**What to work on:**
Beginning with the line that contains "Choice & yes & vacuous \\" in the material below, print each line exactly until the line that contains "Из некоррелированности не" has been printed, then stop.

BEGIN Dataset extract

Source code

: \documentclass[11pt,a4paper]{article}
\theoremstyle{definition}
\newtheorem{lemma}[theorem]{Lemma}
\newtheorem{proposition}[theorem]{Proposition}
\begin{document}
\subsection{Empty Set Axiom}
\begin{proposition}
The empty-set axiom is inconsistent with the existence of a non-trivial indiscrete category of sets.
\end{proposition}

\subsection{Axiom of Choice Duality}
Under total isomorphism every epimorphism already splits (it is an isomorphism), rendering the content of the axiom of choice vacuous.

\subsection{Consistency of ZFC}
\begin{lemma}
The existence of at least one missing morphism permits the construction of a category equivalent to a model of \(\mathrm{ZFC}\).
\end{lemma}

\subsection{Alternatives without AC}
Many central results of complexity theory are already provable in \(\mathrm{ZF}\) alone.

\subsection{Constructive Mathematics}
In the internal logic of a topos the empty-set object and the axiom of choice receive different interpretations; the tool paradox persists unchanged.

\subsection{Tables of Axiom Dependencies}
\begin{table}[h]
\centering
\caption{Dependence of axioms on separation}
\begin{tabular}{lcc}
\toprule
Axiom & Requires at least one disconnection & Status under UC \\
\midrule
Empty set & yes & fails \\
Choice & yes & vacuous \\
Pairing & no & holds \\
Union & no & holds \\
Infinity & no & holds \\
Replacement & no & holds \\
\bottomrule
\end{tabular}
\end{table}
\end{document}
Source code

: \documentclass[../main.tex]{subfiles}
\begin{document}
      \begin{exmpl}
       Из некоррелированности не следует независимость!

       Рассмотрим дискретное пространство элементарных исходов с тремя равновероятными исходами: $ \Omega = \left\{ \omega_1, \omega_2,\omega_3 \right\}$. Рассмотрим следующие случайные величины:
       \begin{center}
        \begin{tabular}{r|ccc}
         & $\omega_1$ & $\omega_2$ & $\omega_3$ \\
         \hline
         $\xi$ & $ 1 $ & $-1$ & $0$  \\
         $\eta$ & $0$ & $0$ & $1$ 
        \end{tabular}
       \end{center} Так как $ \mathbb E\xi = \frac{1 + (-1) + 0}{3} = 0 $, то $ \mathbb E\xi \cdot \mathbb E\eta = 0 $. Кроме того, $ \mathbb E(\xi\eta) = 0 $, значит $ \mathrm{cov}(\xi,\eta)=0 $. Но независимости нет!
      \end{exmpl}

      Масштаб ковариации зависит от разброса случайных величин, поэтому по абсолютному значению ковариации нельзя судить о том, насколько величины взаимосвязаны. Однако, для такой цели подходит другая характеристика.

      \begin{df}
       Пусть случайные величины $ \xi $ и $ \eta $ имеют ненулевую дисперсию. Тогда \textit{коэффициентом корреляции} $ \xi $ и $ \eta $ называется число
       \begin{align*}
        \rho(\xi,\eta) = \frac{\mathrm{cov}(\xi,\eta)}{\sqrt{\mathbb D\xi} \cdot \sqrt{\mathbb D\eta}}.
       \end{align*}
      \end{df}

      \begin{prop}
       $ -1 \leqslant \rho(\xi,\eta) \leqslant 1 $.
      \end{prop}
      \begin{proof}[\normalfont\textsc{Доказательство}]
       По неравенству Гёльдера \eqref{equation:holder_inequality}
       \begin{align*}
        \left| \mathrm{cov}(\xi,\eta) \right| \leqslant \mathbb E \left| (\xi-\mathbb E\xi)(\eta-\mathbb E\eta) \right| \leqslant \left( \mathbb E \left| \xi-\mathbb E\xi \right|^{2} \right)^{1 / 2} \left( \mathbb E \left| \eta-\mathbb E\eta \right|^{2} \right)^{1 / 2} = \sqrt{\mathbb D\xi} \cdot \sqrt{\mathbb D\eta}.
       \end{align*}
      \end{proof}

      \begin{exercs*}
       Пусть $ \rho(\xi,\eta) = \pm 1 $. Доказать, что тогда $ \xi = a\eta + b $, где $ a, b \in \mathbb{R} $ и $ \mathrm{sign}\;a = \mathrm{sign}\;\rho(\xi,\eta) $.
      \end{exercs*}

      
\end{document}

END Dataset extract

**Your response:**
Choice & yes & vacuous \\
Pairing & no & holds \\
Union & no & holds \\
Infinity & no & holds \\
Replacement & no & holds \\
\bottomrule
\end{tabular}
\end{table}
\end{document}
Source code

: \documentclass[../main.tex]{subfiles}
\begin{document}
      \begin{exmpl}
       Из некоррелированности не следует независимость!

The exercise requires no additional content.